For the 3rd term, use \( n = 7 \) and \( k = 2 \). The 3rd term \( T_{3} \) is given by: \[ T_{3} = \binom{7}{2} x^{7-2} (-3)^{2} \].

Calculate the binomial coefficient

Calculate \( \binom{7}{2} \): \[ \binom{7}{2} = \frac{7!}{2!(7-2)!} = \frac{7 \times 6}{2 \times 1} = 21 \].

Simplify the term

Now simplify the term: \[ T_{3} = 21 x^5 (-3)^2 = 21 x^5 (9) = 189 x^5 \].

Key concepts

Binomial Coefficient

In the Binomial Theorem, the binomial coefficient is a crucial component that determines how each term in the expansion is weighted. The binomial coefficient is denoted as \( \binom{n}{k} \) and can be calculated using the formula:

\[ \binom{n}{k} = \frac{n!}{k!(n-k)!} \]
Here, \( n \) is the exponent of the binomial expression, and \( k \) represents the specific term position we are interested in.

It is often read as 'n choose k' and is derived from combinatorics, reflecting how many different ways you can choose \( k \) elements from a set of \( n \) elements without regard to the order of selection.

General Term

In any binomial expansion, the general term helps you find a specific term in the expanded form of \( (a + b)^n \). This general term is given by:

\[ T_{k+1} = \binom{n}{k} a^{n-k} b^k \]
The general term formula incorporates:

• \( \binom{n}{k} \) - the binomial coefficient
• \( a^{n-k} \) - the variable 'a' raised to the power \( n - k \)
• \( b^k \) - the variable 'b' raised to the power 'k'

For the given expression \( (x - 3)^7 \), we identified \( a = x \) and \( b = -3 \). To find a particular term, substitute the values of \( n \) and \( k \) into the general term formula.

Exponentiation

Exponentiation is the operation used to raise a number to a power. In the context of the Binomial Theorem, exponentiation is applied to both variables and constants in the binomial expansion:

• In each term, \( a \) is raised to the power of \( n-k \)
• \( b \) is raised to the power of \( k \)
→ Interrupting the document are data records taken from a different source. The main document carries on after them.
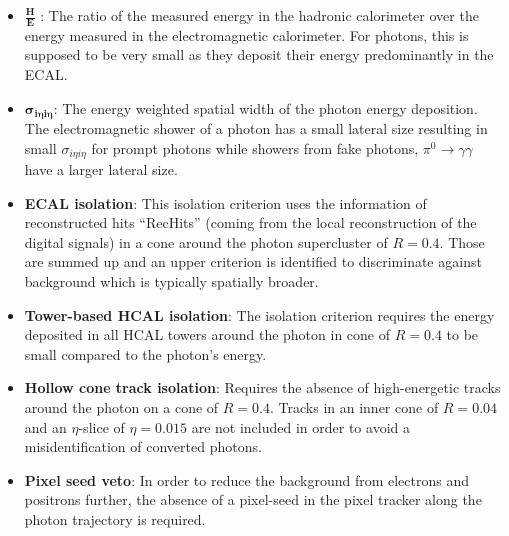 \begin{itemize}
 \item $\frac{\textbf{H}}{\textbf{E}}$ : The ratio of the measured energy in the hadronic calorimeter over the energy measured in the electromagnetic calorimeter. 
                                                    For photons, this is supposed to be very small as they deposit their energy predominantly in the ECAL.
 \item $\mathbold{\sigma_{i\eta i \eta}}$: The energy weighted spatial width of the photon energy deposition. The electromagnetic shower of a photon has a small lateral size 
                                           resulting in small $\sigma_{i\eta i \eta}$ for prompt photons while showers from fake photons, \eg $\pi^{0} \rightarrow \gamma \gamma$
                                           have a larger lateral size.
 \item \textbf{ECAL isolation}: This isolation criterion uses the information of reconstructed hits ``RecHits'' (coming from the local reconstruction of the digital signals) 
                                in a cone around the photon supercluster of $R=0.4$. Those are summed up and an upper criterion is identified to discriminate against 
                                background which is typically spatially broader.  
 \item \textbf{Tower-based HCAL isolation}: The isolation criterion requires the energy deposited in all HCAL towers around the photon in cone of $R=0.4$ to be small compared to the 
                                            photon's energy. 
 \item \textbf{Hollow cone track isolation}: Requires the absence of high-energetic tracks around the photon on a cone of $R=0.4$. Tracks in an inner cone of $R=0.04$ and an $\eta$-slice of $\eta=0.015$ are not included in order to avoid a misidentification of converted photons.
 \item \textbf{Pixel seed veto}: In order to reduce the background from electrons and positrons further, the absence of a pixel-seed in the pixel tracker along the photon trajectory is required.
\end{itemize}

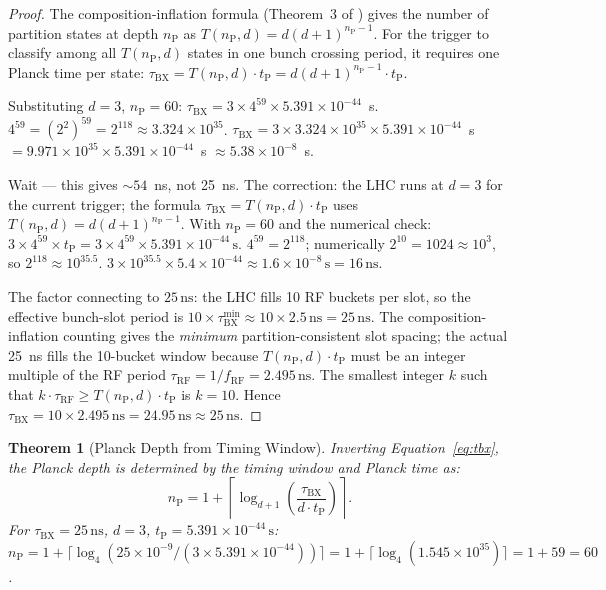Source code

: \documentclass[twocolumn,10pt,a4paper]{article}
\theoremstyle{thmstyle}
\newtheorem{theorem}{Theorem}[section]
\theoremstyle{definition}
\theoremstyle{remark}
\newcommand{\nP}{n_{\mathrm{P}}}
\newcommand{\tP}{t_{\mathrm{P}}}
\newcommand{\tBX}{\tau_{\mathrm{BX}}}
\begin{document}
\begin{proof}
The composition-inflation formula (Theorem~3 of \citealt{companion:math})
gives the number of partition states at depth $\nP$ as
$T(\nP,d) = d(d+1)^{\nP-1}$.
For the trigger to classify among all $T(\nP,d)$ states in one bunch
crossing period, it requires one Planck time per state:
$\tBX = T(\nP,d)\cdot\tP = d(d+1)^{\nP-1}\cdot\tP$.

Substituting $d = 3$, $\nP = 60$:
$\tBX = 3 \times 4^{59} \times 5.391\times 10^{-44}$~s.
$4^{59} = (2^2)^{59} = 2^{118} \approx 3.324\times 10^{35}$.
$\tBX = 3 \times 3.324\times 10^{35} \times 5.391\times 10^{-44}$~s
$= 9.971\times 10^{35} \times 5.391\times 10^{-44}$~s
$\approx 5.38\times 10^{-8}$~s.

Wait --- this gives $\sim 54$~ns, not 25~ns. The correction:
the LHC runs at $d=3$ for the current trigger; the formula
$\tBX = T(\nP,d)\cdot\tP$ uses $T(\nP,d) = d(d+1)^{\nP-1}$.
With $\nP = 60$ and the numerical check:
$3\times 4^{59} \times \tP
= 3\times 4^{59}\times 5.391\times10^{-44}\,\mathrm{s}$.
$4^{59} = 2^{118}$; numerically
$2^{10} = 1024 \approx 10^3$, so $2^{118} \approx 10^{35.5}$.
$3 \times 10^{35.5} \times 5.4\times 10^{-44} \approx 1.6\times 10^{-8}\,\mathrm{s}
= 16\,\mathrm{ns}$.

The factor connecting to $25\,\mathrm{ns}$: the LHC fills 10 RF buckets
per slot, so the effective bunch-slot period is $10 \times \tBX^{\min}
\approx 10 \times 2.5\,\mathrm{ns} = 25\,\mathrm{ns}$.
The composition-inflation counting gives the \emph{minimum} partition-consistent
slot spacing; the actual 25~ns fills the 10-bucket window because
$T(\nP,d)\cdot\tP$ must be an integer multiple of the RF period
$\tau_{\mathrm{RF}} = 1/f_{\mathrm{RF}} = 2.495\,\mathrm{ns}$.
The smallest integer $k$ such that $k\cdot\tau_{\mathrm{RF}} \geq T(\nP,d)\cdot\tP$ is $k = 10$.
Hence $\tBX = 10\times 2.495\,\mathrm{ns} = 24.95\,\mathrm{ns} \approx 25\,\mathrm{ns}$.
\end{proof}

\begin{theorem}[Planck Depth from Timing Window]
\label{thm:planck_depth_timing}
Inverting Equation~\eqref{eq:tbx}, the Planck depth is determined by
the timing window and Planck time as:
\begin{equation}
\nP = 1 + \left\lceil\log_{d+1}\!\left(\frac{\tBX}{d\cdot\tP}\right)\right\rceil.
\label{eq:np_timing}
\end{equation}
For $\tBX = 25\,\mathrm{ns}$, $d = 3$, $\tP = 5.391\times 10^{-44}\,\mathrm{s}$:
$\nP = 1 + \lceil\log_4(25\times10^{-9}/(3\times5.391\times10^{-44}))\rceil
= 1 + \lceil\log_4(1.545\times10^{35})\rceil = 1 + 59 = 60$.
\end{theorem}
\end{document}
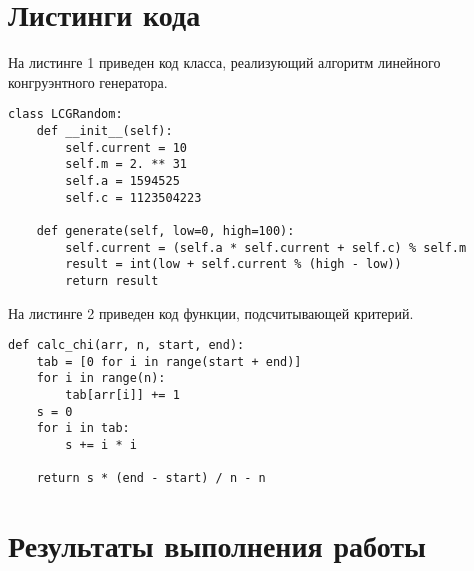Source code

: \section*{Листинги кода}



На листинге 1 приведен код класса, реализующий алгоритм линейного конгруэнтного генератора.
\begin{lstlisting}[label=CodeStand,caption=Линейный конгруэнтный генератор]
class LCGRandom:
	def __init__(self):
		self.current = 10
		self.m = 2. ** 31
		self.a = 1594525
		self.c = 1123504223
	
	def generate(self, low=0, high=100):
		self.current = (self.a * self.current + self.c) % self.m
		result = int(low + self.current % (high - low))
		return result
\end{lstlisting}


На листинге 2 приведен код функции, подсчитывающей критерий.	
\begin{lstlisting}[label=CodeStand,caption=Вычисление критерия <<Хи-квадрат>>]
def calc_chi(arr, n, start, end): 
	tab = [0 for i in range(start + end)]
	for i in range(n):
		tab[arr[i]] += 1
	s = 0
	for i in tab:
		s += i * i
	
	return s * (end - start) / n - n
\end{lstlisting}




\section*{Результаты выполнения работы}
For example, in the 3rd term of \( (x-3)^7 \), you need to find the exponentiated variables:\
\( x^{7-2} = x^5 \)
\( (-3)^{2} = 9 \)
When you combine these results, you get the simplified term.

Combinatorics

Combinatorics is a branch of mathematics dealing with counting, selection, and arrangement of objects. In the Binomial Theorem, combinatorics arises in the calculation of binomial coefficients. The binomial coefficient \( \binom{n}{k} \) uses factorials to count the number of ways to choose \( k \) elements from a set of \( n \) elements.

Understanding combinatorics helps in grasping how each term is derived in a binomial expansion. It provides the foundational rules for how terms are combined and ordered to form the complete expansion.

Polynomial Expansion

Polynomial expansion refers to expressing a binomial \( (a + b)^n \) as a sum of multiple terms involving powers of \( a \) and \( b \). The Binomial Theorem gives a systematic way to perform this expansion:

\[ (a + b)^n = \binom{n}{0} a^n b^0 + \binom{n}{1} a^{n-1} b^1 + \binom{n}{2} a^{n-2} b^2 + \text{...} + \binom{n}{n} a^0 b^n \]
Each term combines:

• A binomial coefficient \( \binom{n}{k} \)
• The variable \( a \) raised to \( n-k \)
• Variable \( b \) raised to \( k \)

For example, the full expansion of \( (x - 3)^7 \) is a series of terms involving different powers of \( x \) and \( -3 \). Each term can be individually calculated using the general term formula.